*** Opening of SUPPLIED RECORDS ***

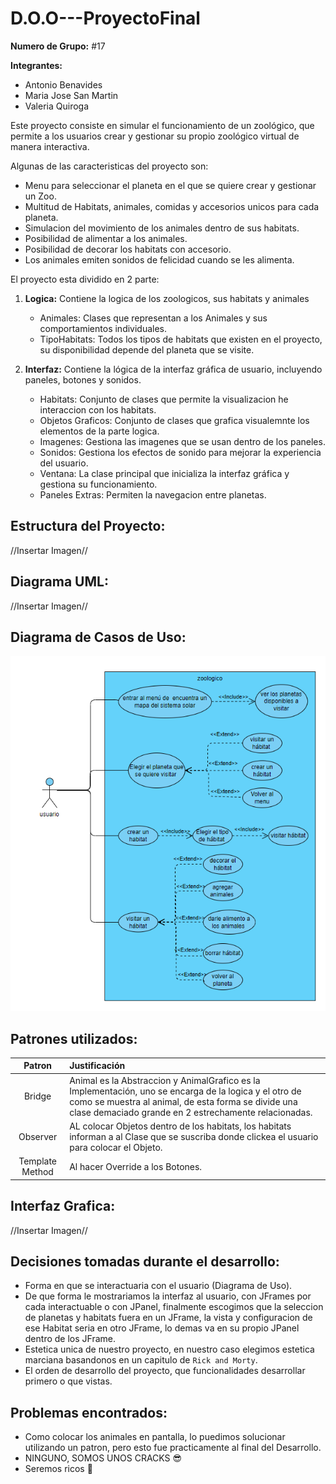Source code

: # D.O.O---ProyectoFinal

**Numero de Grupo:** #17

**Integrantes:**

* Antonio Benavides
* Maria Jose San Martin
* Valeria Quiroga

Este proyecto consiste en simular el funcionamiento de un zoológico,
que permite a los usuarios crear y gestionar su propio zoológico virtual de manera interactiva.

Algunas de las caracteristicas del proyecto son:
* Menu para seleccionar el planeta en el que se quiere crear y gestionar un Zoo.
* Multitud de Habitats, animales, comidas y accesorios unicos para cada planeta.
* Simulacion del movimiento de los animales dentro de sus habitats.
* Posibilidad de alimentar a los animales.
* Posibilidad de decorar los habitats con accesorio.
* Los animales emiten sonidos de felicidad cuando se les alimenta.

El proyecto esta dividido en 2 parte:

1. **Logica:** Contiene la logica de los zoologicos, sus habitats y animales
    * Animales: Clases que representan a los Animales y sus comportamientos individuales.
    * TipoHabitats: Todos los tipos de habitats que existen en el proyecto, su disponibilidad depende del planeta que se visite.

2. **Interfaz:** Contiene la lógica de la interfaz gráfica de usuario, incluyendo paneles,
   botones y sonidos.
    * Habitats: Conjunto de clases que permite la visualizacion he interaccion con los habitats.
    * Objetos Graficos: Conjunto de clases que grafica visualemnte los elementos de la parte logica.
    * Imagenes: Gestiona las imagenes que se usan dentro de los paneles.
    * Sonidos: Gestiona los efectos de sonido para mejorar la experiencia del usuario.
    * Ventana: La clase principal que inicializa la interfaz gráfica y gestiona su funcionamiento.
    * Paneles Extras: Permiten la navegacion entre planetas.

**Estructura del Proyecto**:
-

//Insertar Imagen//

**Diagrama UML**:
-

//Insertar Imagen//

**Diagrama de Casos de Uso**:
-

![img_1.png](img_1.png)

**Patrones utilizados**:
-

|      Patron      | Justificación                                                                                                                                                                                                          |
|:----------------:|:-----------------------------------------------------------------------------------------------------------------------------------------------------------------------------------------------------------------------|
|      Bridge      | Animal es la Abstraccion y AnimalGrafico es la Implementación, uno se encarga de la logica y el otro de como se muestra al animal, de esta forma se divide una clase demaciado grande en 2 estrechamente relacionadas. |
|     Observer     | AL colocar Objetos dentro de los habitats, los habitats informan a al Clase que se suscriba donde clickea el usuario para colocar el Objeto.                                                                           |
| Template Method  | Al hacer Override a los Botones.                                                                                                                                                                                       |

**Interfaz Grafica**:
-

//Insertar Imagen//

**Decisiones tomadas durante el desarrollo**:
-

* Forma en que se interactuaria con el usuario (Diagrama de Uso).
* De que forma le mostrariamos la interfaz al usuario, con JFrames por cada interactuable o con JPanel, finalmente escogimos que la seleccion de planetas y habitats fuera en un JFrame, la vista y configuracion de ese Habitat seria en otro JFrame, lo demas va en su propio JPanel dentro de los JFrame.
* Estetica unica de nuestro proyecto, en nuestro caso elegimos estetica marciana basandonos en un capitulo de `Rick and Morty`.
* El orden de desarrollo del proyecto, que funcionalidades desarrollar primero o que vistas.

**Problemas encontrados**:
-

* Como colocar los animales en pantalla, lo puedimos solucionar utilizando un patron, pero esto fue practicamente al final del Desarrollo.
* NINGUNO, SOMOS UNOS CRACKS 😎
* Seremos ricos 🤑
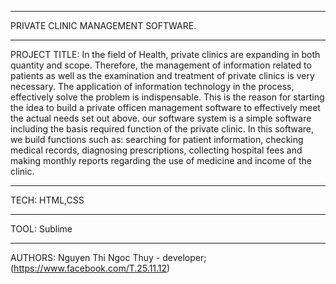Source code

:  
________________________________________
PRIVATE CLINIC MANAGEMENT SOFTWARE.
________________________________________
PROJECT TITLE:
In the field of Health, private clinics are expanding in both quantity and scope. Therefore, the management of information related to patients as well as the examination and treatment of private clinics is very necessary. The application of information technology in the process, effectively solve the problem is indispensable. This is the reason for starting the idea to build a private officen management software to effectively meet the actual needs set out above. our software system is a simple software including the basis required function of the private clinic. In this software, we build functions such as: searching for patient information, checking medical records, diagnosing prescriptions, collecting hospital fees and making monthly reports regarding the use of medicine and income of the clinic.
________________________________________
TECH:
HTML,CSS
________________________________________
TOOL:
Sublime
________________________________________
AUTHORS:
Nguyen Thi Ngoc Thuy - developer; (https://www.facebook.com/T.25.11.12)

*** Close of SUPPLIED RECORDS ***

• **EXERCISE DESCRIPTION**
Your copy should hold every entry exactly as written, but none of the pictures.

• **RESPONSE BOX**
Source code

: # D.O.O---ProyectoFinal

**Numero de Grupo:** #17

**Integrantes:**

* Antonio Benavides
* Maria Jose San Martin
* Valeria Quiroga

Este proyecto consiste en simular el funcionamiento de un zoológico,
que permite a los usuarios crear y gestionar su propio zoológico virtual de manera interactiva.

Algunas de las caracteristicas del proyecto son:
* Menu para seleccionar el planeta en el que se quiere crear y gestionar un Zoo.
* Multitud de Habitats, animales, comidas y accesorios unicos para cada planeta.
* Simulacion del movimiento de los animales dentro de sus habitats.
* Posibilidad de alimentar a los animales.
* Posibilidad de decorar los habitats con accesorio.
* Los animales emiten sonidos de felicidad cuando se les alimenta.

El proyecto esta dividido en 2 parte:

1. **Logica:** Contiene la logica de los zoologicos, sus habitats y animales
    * Animales: Clases que representan a los Animales y sus comportamientos individuales.
    * TipoHabitats: Todos los tipos de habitats que existen en el proyecto, su disponibilidad depende del planeta que se visite.

2. **Interfaz:** Contiene la lógica de la interfaz gráfica de usuario, incluyendo paneles,
   botones y sonidos.
    * Habitats: Conjunto de clases que permite la visualizacion he interaccion con los habitats.
    * Objetos Graficos: Conjunto de clases que grafica visualemnte los elementos de la parte logica.
    * Imagenes: Gestiona las imagenes que se usan dentro de los paneles.
    * Sonidos: Gestiona los efectos de sonido para mejorar la experiencia del usuario.
    * Ventana: La clase principal que inicializa la interfaz gráfica y gestiona su funcionamiento.
    * Paneles Extras: Permiten la navegacion entre planetas.

**Estructura del Proyecto**:
-

//Insertar Imagen//

**Diagrama UML**:
-

//Insertar Imagen//

**Diagrama de Casos de Uso**:
-

![img_1.png](img_1.png)

**Patrones utilizados**:
-

|      Patron      | Justificación                                                                                                                                                                                                          |
|:----------------:|:-----------------------------------------------------------------------------------------------------------------------------------------------------------------------------------------------------------------------|
|      Bridge      | Animal es la Abstraccion y AnimalGrafico es la Implementación, uno se encarga de la logica y el otro de como se muestra al animal, de esta forma se divide una clase demaciado grande en 2 estrechamente relacionadas. |
|     Observer     | AL colocar Objetos dentro de los habitats, los habitats informan a al Clase que se suscriba donde clickea el usuario para colocar el Objeto.                                                                           |
| Template Method  | Al hacer Override a los Botones.                                                                                                                                                                                       |

**Interfaz Grafica**:
-

//Insertar Imagen//

**Decisiones tomadas durante el desarrollo**:
-

* Forma en que se interactuaria con el usuario (Diagrama de Uso).
* De que forma le mostrariamos la interfaz al usuario, con JFrames por cada interactuable o con JPanel, finalmente escogimos que la seleccion de planetas y habitats fuera en un JFrame, la vista y configuracion de ese Habitat seria en otro JFrame, lo demas va en su propio JPanel dentro de los JFrame.
* Estetica unica de nuestro proyecto, en nuestro caso elegimos estetica marciana basandonos en un capitulo de `Rick and Morty`.
* El orden de desarrollo del proyecto, que funcionalidades desarrollar primero o que vistas.

**Problemas encontrados**:
-

* Como colocar los animales en pantalla, lo puedimos solucionar utilizando un patron, pero esto fue practicamente al final del Desarrollo.
* NINGUNO, SOMOS UNOS CRACKS 😎
* Seremos ricos 🤑
Source code

:  
________________________________________
PRIVATE CLINIC MANAGEMENT SOFTWARE.
________________________________________
PROJECT TITLE:
In the field of Health, private clinics are expanding in both quantity and scope. Therefore, the management of information related to patients as well as the examination and treatment of private clinics is very necessary. The application of information technology in the process, effectively solve the problem is indispensable. This is the reason for starting the idea to build a private officen management software to effectively meet the actual needs set out above. our software system is a simple software including the basis required function of the private clinic. In this software, we build functions such as: searching for patient information, checking medical records, diagnosing prescriptions, collecting hospital fees and making monthly reports regarding the use of medicine and income of the clinic.
________________________________________
TECH:
HTML,CSS
________________________________________
TOOL:
Sublime
________________________________________
AUTHORS:
Nguyen Thi Ngoc Thuy - developer; (https://www.facebook.com/T.25.11.12)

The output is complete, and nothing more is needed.